Preprocessing numerical variables is a critical step in the data preparation phase of a Machine Learning project. Here are various techniques used for this purpose:

## 1. Normalization
- **What It Is**: Scaling all numerical variables to a fixed range, typically between 0 and 1.
- **How It's Done**: Divide each value by the maximum value in the dataset.
- **When to Use**: When you have variables with different scales and need to bring them to a common scale without distorting differences in the ranges.
- **Example**: Rescaling annual incomes in a dataset ranging from $30,000 to $100,000 to a scale of 0 to 1.
- **Applied Technique**: Normalize by dividing each income by $100,000.

### 1.1. Decimal Scaling Normalization 
- **What It Is**: Decimal scaling is a data normalization technique where we move the decimal point of values of a feature. This process changes the scale of the values but not the relationship between the values in the feature.
- **How It's Done**: The number of decimal places moved depends on the maximum absolute value of the feature. If the maximum absolute value is a d-digit number, the data is divided by 10^d.
- **When to Use**: To scale the feature values so that they fall between -1 and 1.
- **Example**
  **Data**: Consider a set of values [1234, 5678, 910].
  **Calculation**: The maximum absolute value is 5678 (a 4-digit number). Therefore, we divide each value by 10^4.
  **Result**: The scaled values will be [0.1234, 0.5678, 0.0910].

### 1.2. Min-Max Normalization 

- **What It Is**: Min-Max Normalization is a common technique used in data preprocessing to scale numerical data.
- **How It's Done**: This technique transforms features to a common scale by subtracting the minimum value of the feature and then dividing by the range of the feature (maximum value - minimum value).
- **Formula**: \[X_{norm} = \frac{X - X_{min}}{X_{max} - X_{min}}\]
- **When to Use**: To scale the feature values so that they fall within a specified range, typically 0 to 1.
- **Example**
    **Data**: Consider a set of values [100, 200, 300].
    **Calculation**: 
  - Minimum value, X_{min} = 100
  - Maximum value, X_{max} = 300
  - Normalized values = \[(100-100)/(300-100), (200-100)/(300-100), (300-100)/(300-100)\]
    **Result**: The normalized values will be [0, 0.5, 1].

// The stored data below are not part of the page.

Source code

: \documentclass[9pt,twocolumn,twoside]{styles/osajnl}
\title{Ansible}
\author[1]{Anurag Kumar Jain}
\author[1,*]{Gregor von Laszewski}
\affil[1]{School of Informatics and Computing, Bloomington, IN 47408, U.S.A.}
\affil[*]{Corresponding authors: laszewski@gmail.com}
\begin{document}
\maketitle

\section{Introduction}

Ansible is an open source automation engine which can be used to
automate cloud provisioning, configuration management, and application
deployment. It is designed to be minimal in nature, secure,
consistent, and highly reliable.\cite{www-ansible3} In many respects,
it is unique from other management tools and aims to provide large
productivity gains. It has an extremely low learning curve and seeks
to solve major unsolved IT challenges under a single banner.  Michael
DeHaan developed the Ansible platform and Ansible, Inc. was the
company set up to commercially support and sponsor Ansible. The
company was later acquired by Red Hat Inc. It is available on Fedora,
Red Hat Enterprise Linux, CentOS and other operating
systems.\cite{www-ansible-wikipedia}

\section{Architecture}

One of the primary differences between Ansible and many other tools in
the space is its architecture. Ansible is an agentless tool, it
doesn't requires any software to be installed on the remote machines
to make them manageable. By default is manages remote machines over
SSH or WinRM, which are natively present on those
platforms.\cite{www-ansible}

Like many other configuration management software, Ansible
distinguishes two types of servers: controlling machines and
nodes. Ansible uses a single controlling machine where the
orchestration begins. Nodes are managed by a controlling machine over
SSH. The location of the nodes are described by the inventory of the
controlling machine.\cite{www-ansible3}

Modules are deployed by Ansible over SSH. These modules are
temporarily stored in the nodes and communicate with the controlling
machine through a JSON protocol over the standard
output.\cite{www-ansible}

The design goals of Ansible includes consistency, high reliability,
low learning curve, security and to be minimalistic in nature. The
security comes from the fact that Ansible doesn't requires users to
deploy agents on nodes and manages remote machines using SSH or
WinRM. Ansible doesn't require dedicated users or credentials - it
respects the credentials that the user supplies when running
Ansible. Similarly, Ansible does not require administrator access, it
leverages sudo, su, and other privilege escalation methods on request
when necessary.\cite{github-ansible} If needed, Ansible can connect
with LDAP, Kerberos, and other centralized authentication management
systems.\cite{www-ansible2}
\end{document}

This technique ensures that all features contribute equally to the result and helps in speeding up the convergence in algorithms that use gradient descent.


## 2. Standardization
- **What It Is**: Rescaling data to have a mean (μ) of 0 and a standard deviation (σ) of 1.
- **How It's Done**: Subtract the mean and divide by the standard deviation.
- **When to Use**: Useful in algorithms that assume data is normally distributed, like Support Vector Machines and k-Nearest Neighbors.
- **Example**: Adjusting test scores from different classes to a common scale where the mean is 0 and the standard deviation is 1.
- **Applied Technique**: Subtract the class mean from each score and divide by the class standard deviation.

## 3. Log Transformation
- **What It Is**: Applying the natural logarithm or logarithm to the data.
- **How It's Done**: Replace each variable x with log(x).
- **When to Use**: When dealing with skewed data or when you want to stabilize the variance.
- **Example**: Applying log transformation to highly skewed real estate prices to reduce the impact of very high values.
- **Applied Technique**: Apply the natural logarithm (log) to each price value.

## 4. Clipping
- **What It Is**: Capping the values in a dataset to a defined minimum or maximum.
- **How It's Done**: Set thresholds and cap values exceeding these thresholds.
- **When to Use**: To limit the effect of outliers that might skew the analysis.
- **Example**: Capping credit card transactions at a certain threshold to minimize the impact of outliers.
- **Applied Technique**: Replace all transactions above $10,000 with $10,000.

## 5. Binning
- **What It Is**: Converting continuous data into categorical by creating intervals.
- **How It's Done**: Divide the range of the data into bins and assign each value to a bin.
- **When to Use**: To simplify the model or when the exact value is not as important as the range.
- **Example**: Converting continuous age data into categories like '18-30', '31-45', '46-60', etc.
- **Applied Technique**: Define bins (18-30, 31-45, 46-60) and categorize each age into these bins.

## 6. Feature Scaling
- **What It Is**: Adjusting the scale of the features to a certain range.
- **How It's Done**: Similar to normalization but can be done with different methods, like Min-Max scaling.
- **When to Use**: When the algorithm is sensitive to the scale of the data, like Gradient Descent based algorithms.
- **Example**: Scaling distance traveled and calories burned in a fitness app to a common scale for analysis.
- **Applied Technique**: Use Min-Max scaling to bring both variables into a range of 0 to 1.

## 7. Imputation
- **What It Is**: The process of replacing missing values in a dataset.
- **How It's Done**: Common methods include using the mean, median, or mode of the column, or more complex methods like using predictions from other parts of the data.
- **When to Use**: Essential when you have missing data in your dataset. The choice of imputation method depends on the nature of the data and the extent of missingness.
- **Example**: Filling in missing values in a survey dataset using the median or mean of the respective variable.
- **Applied Technique**: Calculate the median of the variable and replace missing values with this median.





In [7]:
# Performing calculations for each preprocessing technique separately and preparing text outputs for each

import numpy as np
# 1. Normalization Example
incomes = np.array([30000, 50000, 100000])
normalized_incomes = incomes / 100000
print( f"Original Incomes: {incomes}\nNormalized Incomes: {normalized_incomes}")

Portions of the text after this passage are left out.